Bayh-Dole Basics, 7: Disclosure

The Bayh-Dole Act requires contractors who acquire title to an invention made in the performance of work under a federal funding agreement to disclose that invention to the federal government. Here’s 35 USC 202(c)(1), specifying one condition among others that must be in a standard patent rights clause:

That the contractor disclose each subject invention to the Federal agency within a reasonable time after it becomes known to contractor personnel responsible for the administration of patent matters, and that the Federal Government may receive title to any subject invention not disclosed to it within such time.

“Contractor” is a collective noun, used for any and all parties to a funding agreement. A prime contractor may add other parties to a funding agreement by any assignment, substitution of parties, or subcontract of any type. A subject invention is a patentable invention owned by a contractor and which has been made under a federal funding agreement. 

The standard patent rights clause at 37 CFR 401.14 repeats 35 USC 202(c)(1):

The contractor will disclose each subject invention to the Federal Agency within two months after the inventor discloses it in writing to contractor personnel responsible for patent matters.

For “reasonable time” we now have “two months.”

The standard patent rights clause then has this to say about disclosure (37 CFR 401.14(c)(1)):

The disclosure to the agency shall be in the form of a written report and shall identify the contract under which the  invention was made and the inventor(s).

Contract
Names of inventors

It shall be sufficiently complete in technical detail to convey a clear understanding to the extent known at the time of the disclosure, of the nature, purpose, operation, and the physical, chemical, biological or electrical characteristics of the invention.

Disclosure

The disclosure shall also identify any publication, on sale or public use of the invention and whether a manuscript describing the invention has been submitted for publication and, if so, whether it has been accepted for publication at the time of disclosure.

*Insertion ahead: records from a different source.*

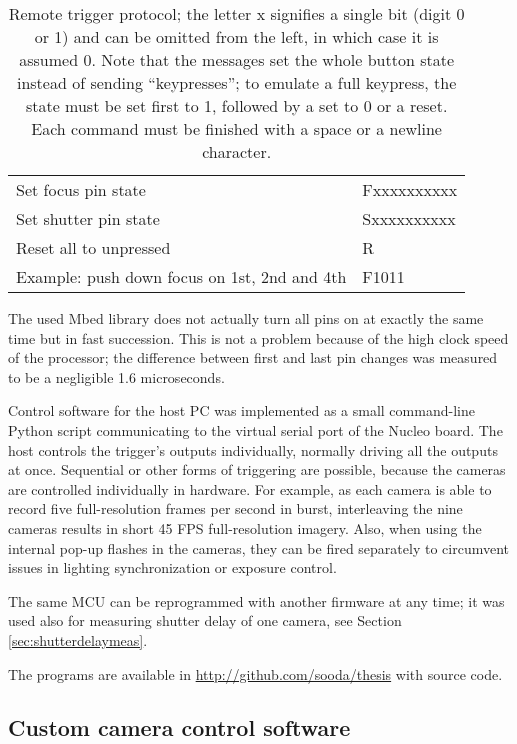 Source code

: \begin{table}[h]
	\centering
	\begin{tabular}{l l}
		Set focus pin state & Fxxxxxxxxxx\\
		Set shutter pin state & Sxxxxxxxxxx\\
		Reset all to unpressed & R\\
		Example: push down focus on 1st, 2nd and 4th & F1011\\
	\end{tabular}
	\caption{
		Remote trigger protocol; the letter x signifies a single bit (digit 0 or 1) and can be omitted from the left, in which case it is assumed 0.
		Note that the messages set the whole button state instead of sending ``keypresses'';
		to emulate a full keypress, the state must be set first to 1, followed by a set to 0 or a reset.
		Each command must be finished with a space or a newline character.
	}
	\label{tab:triggerprotocol}
\end{table}

The used Mbed library does not actually turn all pins on at exactly the same time but in fast succession.
This is not a problem because of the high clock speed of the processor;
the difference between first and last pin changes was measured to be a negligible 1.6 microseconds.

Control software for the host PC was implemented as a small command-line Python script communicating to the virtual serial port of the Nucleo board.
The host controls the trigger's outputs individually, normally driving all the outputs at once.
Sequential or other forms of triggering are possible, because the cameras are controlled individually in hardware.
For example, as each camera is able to record five full-resolution frames per second in burst, interleaving the nine cameras results in short 45 FPS full-resolution imagery.
Also, when using the internal pop-up flashes in the cameras, they can be fired separately to circumvent issues in lighting synchronization or exposure control.

The same MCU can be reprogrammed with another firmware at any time; it was used also for measuring shutter delay of one camera, see Section \ref{sec:shutterdelaymeas}.

The programs are available in \url {http://github.com/sooda/thesis} with source code.


\subsection{Custom camera control software} %

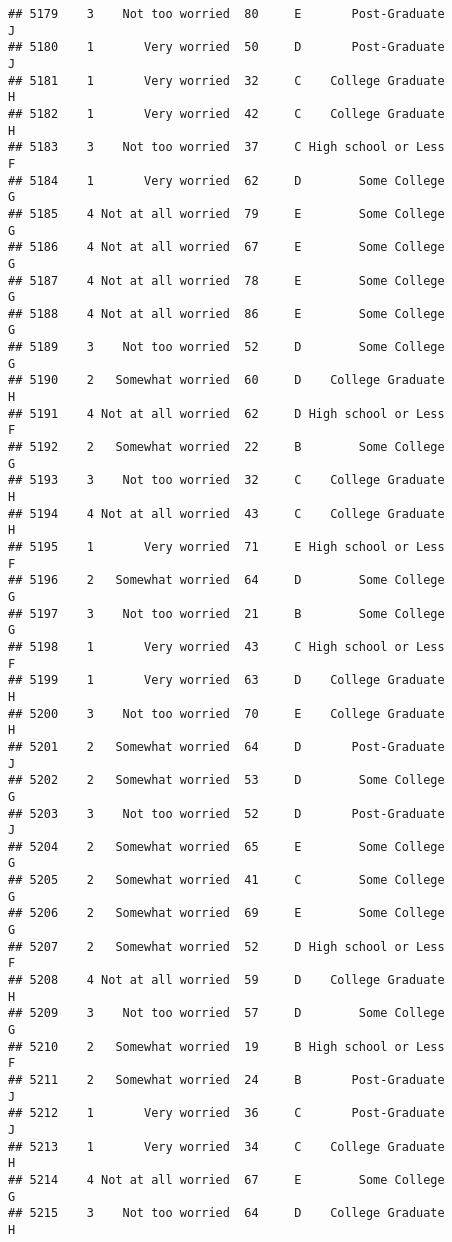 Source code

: \documentclass[
]{article}
\begin{document}
\begin{verbatim}
## 5179    3    Not too worried  80     E       Post-Graduate         J
## 5180    1       Very worried  50     D       Post-Graduate         J
## 5181    1       Very worried  32     C    College Graduate         H
## 5182    1       Very worried  42     C    College Graduate         H
## 5183    3    Not too worried  37     C High school or Less         F
## 5184    1       Very worried  62     D        Some College         G
## 5185    4 Not at all worried  79     E        Some College         G
## 5186    4 Not at all worried  67     E        Some College         G
## 5187    4 Not at all worried  78     E        Some College         G
## 5188    4 Not at all worried  86     E        Some College         G
## 5189    3    Not too worried  52     D        Some College         G
## 5190    2   Somewhat worried  60     D    College Graduate         H
## 5191    4 Not at all worried  62     D High school or Less         F
## 5192    2   Somewhat worried  22     B        Some College         G
## 5193    3    Not too worried  32     C    College Graduate         H
## 5194    4 Not at all worried  43     C    College Graduate         H
## 5195    1       Very worried  71     E High school or Less         F
## 5196    2   Somewhat worried  64     D        Some College         G
## 5197    3    Not too worried  21     B        Some College         G
## 5198    1       Very worried  43     C High school or Less         F
## 5199    1       Very worried  63     D    College Graduate         H
## 5200    3    Not too worried  70     E    College Graduate         H
## 5201    2   Somewhat worried  64     D       Post-Graduate         J
## 5202    2   Somewhat worried  53     D        Some College         G
## 5203    3    Not too worried  52     D       Post-Graduate         J
## 5204    2   Somewhat worried  65     E        Some College         G
## 5205    2   Somewhat worried  41     C        Some College         G
## 5206    2   Somewhat worried  69     E        Some College         G
## 5207    2   Somewhat worried  52     D High school or Less         F
## 5208    4 Not at all worried  59     D    College Graduate         H
## 5209    3    Not too worried  57     D        Some College         G
## 5210    2   Somewhat worried  19     B High school or Less         F
## 5211    2   Somewhat worried  24     B       Post-Graduate         J
## 5212    1       Very worried  36     C       Post-Graduate         J
## 5213    1       Very worried  34     C    College Graduate         H
## 5214    4 Not at all worried  67     E        Some College         G
## 5215    3    Not too worried  64     D    College Graduate         H

\end{verbatim}
\end{document}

Potential bars to patenting

The standard patent rights clause also requires prime contractors to flow down the disclosure obligation as part of the (f)(2) written agreement requirement:

The contractor agrees to require, by written agreement, its employees, other than clerical and nontechnical employees, to disclose promptly in writing to personnel identified as responsible for the administration of patent matters and in a format suggested by the contractor each subject invention  made under contract in order that the contractor can comply with the disclosure provisions of paragraph (c) of this clause,

The disclosure requirement excludes clerical and nontechnical employees (hmmm–why?), adds that the contractor may suggest the format (rather than, say, the federal agency), and makes it clear that the purpose of the disclosure is so that the prime contractor can comply with its disclosure requirement.

“Disclosure” is descriptive of what the written report must do. It must reveal sufficient information to allow an assessment of an invention, its patentability, and serve as the basis for a patent application.

To meet the disclosure requirement, not only must a university convey the disclosure to the federal government within two months of its receipt by personnel responsible for patent matters, but also the university must see that the disclosure properly meets the standard of the Bayh-Dole disclosure requirement–all the information necessary to determine whether an invention already owned by the university indeed is patentable, and to draft a patent application. Based on this information, then, both the university and the federal agency (if it gains the right to request title from the university) may decide what course of action to take with regard to patenting.